When mum opened the door I saw the fear in her eyes. She was across beside me in a flash, palm of her hand against my forehead, running her hands up and down my arms and legs. ‘You should be in bed.’
‘Why?’ There was no longer a hitch in my voice, where the asthma had been. ‘I’m no’ tired. And I’m starving. Whit’s for breakfast?’
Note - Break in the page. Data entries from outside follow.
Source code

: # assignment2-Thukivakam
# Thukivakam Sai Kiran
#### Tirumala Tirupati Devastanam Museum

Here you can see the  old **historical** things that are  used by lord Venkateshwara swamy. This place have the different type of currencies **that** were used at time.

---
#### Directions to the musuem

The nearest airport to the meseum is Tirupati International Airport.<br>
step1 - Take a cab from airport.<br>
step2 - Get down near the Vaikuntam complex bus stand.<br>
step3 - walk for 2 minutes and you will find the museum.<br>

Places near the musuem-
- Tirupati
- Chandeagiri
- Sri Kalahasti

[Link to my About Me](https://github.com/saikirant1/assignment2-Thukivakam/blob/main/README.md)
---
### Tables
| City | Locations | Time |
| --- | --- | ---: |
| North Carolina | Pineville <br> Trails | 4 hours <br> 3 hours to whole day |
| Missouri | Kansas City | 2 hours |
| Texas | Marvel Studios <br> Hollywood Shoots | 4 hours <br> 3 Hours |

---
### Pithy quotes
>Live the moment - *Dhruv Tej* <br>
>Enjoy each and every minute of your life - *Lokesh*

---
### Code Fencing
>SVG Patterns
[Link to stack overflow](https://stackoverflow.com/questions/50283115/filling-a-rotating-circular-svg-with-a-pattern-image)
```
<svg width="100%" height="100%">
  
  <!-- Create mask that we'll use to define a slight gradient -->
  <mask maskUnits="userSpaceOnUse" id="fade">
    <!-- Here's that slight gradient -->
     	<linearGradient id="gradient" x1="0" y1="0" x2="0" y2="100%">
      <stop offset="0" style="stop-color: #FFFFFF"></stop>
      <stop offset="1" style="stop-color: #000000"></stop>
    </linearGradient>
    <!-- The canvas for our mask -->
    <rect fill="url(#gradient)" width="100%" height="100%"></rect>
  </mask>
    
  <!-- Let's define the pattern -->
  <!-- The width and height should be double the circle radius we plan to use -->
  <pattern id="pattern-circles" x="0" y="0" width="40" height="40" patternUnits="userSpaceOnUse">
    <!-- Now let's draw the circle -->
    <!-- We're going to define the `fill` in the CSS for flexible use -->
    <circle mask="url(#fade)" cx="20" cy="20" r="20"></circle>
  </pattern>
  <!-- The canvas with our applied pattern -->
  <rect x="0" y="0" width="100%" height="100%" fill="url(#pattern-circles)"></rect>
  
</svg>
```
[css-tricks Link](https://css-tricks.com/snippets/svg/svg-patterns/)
Mum got on her knees, flung her arms around me and hugged me so tight, rocking back and forward with her hand behind my neck it hurt. She started greeting and slobbering all over me. She let me go for a second and kissed both cheeks, with a snuffling sound.
‘It’s all right mum, I’m no’ that hungry. I’ll no’ eat everything.’
‘I thought I was going to lose you.’ Mum squeezed my warm hand.
‘How where was I goin’?’ I asked.
She didn’t answer, but I wasn’t that bothered. I thought I could ask Muddleduck later on, but I never saw him again except in flashes, when I smelled wood smoke and I saw evidence of his sneaking about.